Sadly, this normalised tolerance for racism extends to Britain. In the same week as Trump’s latest racist comment, it was reported that Home Secretary Priti Patel had proposed processing people seeking asylum in Britain on Ascension Island — which is 7,109 kilometres away from Britain. This is an inhumane, racist proposition.
It was also recently revealed that the 18-month-long Windrush compensation scheme has seen the Home Office pay out just £1.3 million across 168 cases — which accounts for just 11 per cent of claims lodged since April 2019.
The Windrush scandal was an unacceptable travesty, which denied black British residents their basic legal rights.
The official inquiry into the scandal concluded that it was caused by institutional failures to understand race and racism.
If recent events are anything to go by, the government has learnt no lessons from this scandal.

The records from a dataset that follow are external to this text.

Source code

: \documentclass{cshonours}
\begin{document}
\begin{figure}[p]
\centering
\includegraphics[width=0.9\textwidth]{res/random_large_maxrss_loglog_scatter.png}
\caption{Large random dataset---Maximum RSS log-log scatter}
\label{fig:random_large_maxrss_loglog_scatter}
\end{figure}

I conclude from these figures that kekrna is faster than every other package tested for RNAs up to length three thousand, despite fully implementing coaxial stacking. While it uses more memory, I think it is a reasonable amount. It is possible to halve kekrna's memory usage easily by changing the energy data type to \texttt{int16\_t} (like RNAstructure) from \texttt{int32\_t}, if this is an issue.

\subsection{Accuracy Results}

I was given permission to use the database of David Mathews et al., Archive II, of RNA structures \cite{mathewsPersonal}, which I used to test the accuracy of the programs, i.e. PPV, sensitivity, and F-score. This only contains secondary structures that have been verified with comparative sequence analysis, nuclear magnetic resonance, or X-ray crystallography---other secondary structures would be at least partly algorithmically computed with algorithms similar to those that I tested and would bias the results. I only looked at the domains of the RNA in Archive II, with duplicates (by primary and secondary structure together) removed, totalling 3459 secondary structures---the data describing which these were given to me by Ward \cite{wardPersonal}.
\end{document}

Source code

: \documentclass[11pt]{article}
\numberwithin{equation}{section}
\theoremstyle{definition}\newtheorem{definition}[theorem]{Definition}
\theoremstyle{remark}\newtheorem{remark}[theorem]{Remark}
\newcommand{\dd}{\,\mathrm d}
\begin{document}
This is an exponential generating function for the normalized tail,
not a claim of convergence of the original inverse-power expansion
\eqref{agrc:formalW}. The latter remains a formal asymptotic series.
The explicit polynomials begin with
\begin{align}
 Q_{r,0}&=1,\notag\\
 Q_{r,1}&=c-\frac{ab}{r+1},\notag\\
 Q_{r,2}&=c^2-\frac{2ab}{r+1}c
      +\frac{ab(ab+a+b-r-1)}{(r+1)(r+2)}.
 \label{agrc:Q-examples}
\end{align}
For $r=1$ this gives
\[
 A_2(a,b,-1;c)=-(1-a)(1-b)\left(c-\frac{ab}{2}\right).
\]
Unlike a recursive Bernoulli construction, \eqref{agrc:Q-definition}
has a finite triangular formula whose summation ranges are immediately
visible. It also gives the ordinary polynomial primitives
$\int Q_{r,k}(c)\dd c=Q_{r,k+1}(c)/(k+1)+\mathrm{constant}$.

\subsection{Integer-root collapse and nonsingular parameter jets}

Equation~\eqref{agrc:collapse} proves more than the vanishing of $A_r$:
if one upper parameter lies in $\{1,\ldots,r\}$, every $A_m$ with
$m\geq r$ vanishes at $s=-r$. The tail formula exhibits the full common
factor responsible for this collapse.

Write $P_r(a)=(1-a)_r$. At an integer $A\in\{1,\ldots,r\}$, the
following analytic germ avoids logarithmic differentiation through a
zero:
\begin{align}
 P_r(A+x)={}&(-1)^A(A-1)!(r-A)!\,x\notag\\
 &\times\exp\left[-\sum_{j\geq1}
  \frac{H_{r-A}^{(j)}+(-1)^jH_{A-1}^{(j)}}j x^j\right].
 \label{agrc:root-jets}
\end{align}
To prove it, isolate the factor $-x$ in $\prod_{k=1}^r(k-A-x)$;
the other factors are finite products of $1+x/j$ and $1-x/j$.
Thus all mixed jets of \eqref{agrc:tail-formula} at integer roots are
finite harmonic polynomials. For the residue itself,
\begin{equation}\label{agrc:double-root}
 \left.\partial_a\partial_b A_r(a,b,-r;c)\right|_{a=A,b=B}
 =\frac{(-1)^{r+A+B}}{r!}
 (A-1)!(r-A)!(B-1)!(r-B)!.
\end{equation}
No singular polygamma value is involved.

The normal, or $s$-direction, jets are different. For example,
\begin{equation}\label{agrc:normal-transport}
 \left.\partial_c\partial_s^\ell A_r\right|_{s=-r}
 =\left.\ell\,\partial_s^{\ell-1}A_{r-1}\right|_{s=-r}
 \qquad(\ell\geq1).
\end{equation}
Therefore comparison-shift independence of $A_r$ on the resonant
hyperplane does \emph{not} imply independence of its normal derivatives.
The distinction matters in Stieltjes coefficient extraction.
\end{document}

Across the world, racism and the far right are on the rise. It has never been more important for us to learn from the history of racial oppression and to end the injustices that exist to this day.
During the Black Lives Matter movement, we’ve rightly seen renewed calls for our schools to teach the true brutal history of the British empire and the legacy of imperialism, colonialism and racism which continue today to have a generational impact.
As we reflect on the Black Lives Matter movement in the wake of brutal police killings, it is crucial to recognise that Britain has been central to the historical subjugation of African-Americans.
It is estimated that, until the Abolition of Slavery Act in 1833, Britain transported some 3.1 million Africans, around 25 per cent of all slaves, to its colonies in the Caribbean, North America and elsewhere.
And when the British empire did abolish slavery in 1807, it provided 46,000 slave-owners — among them the ancestors of David Cameron, George Orwell and Graham Greene — with today’s equivalent of £17 billion.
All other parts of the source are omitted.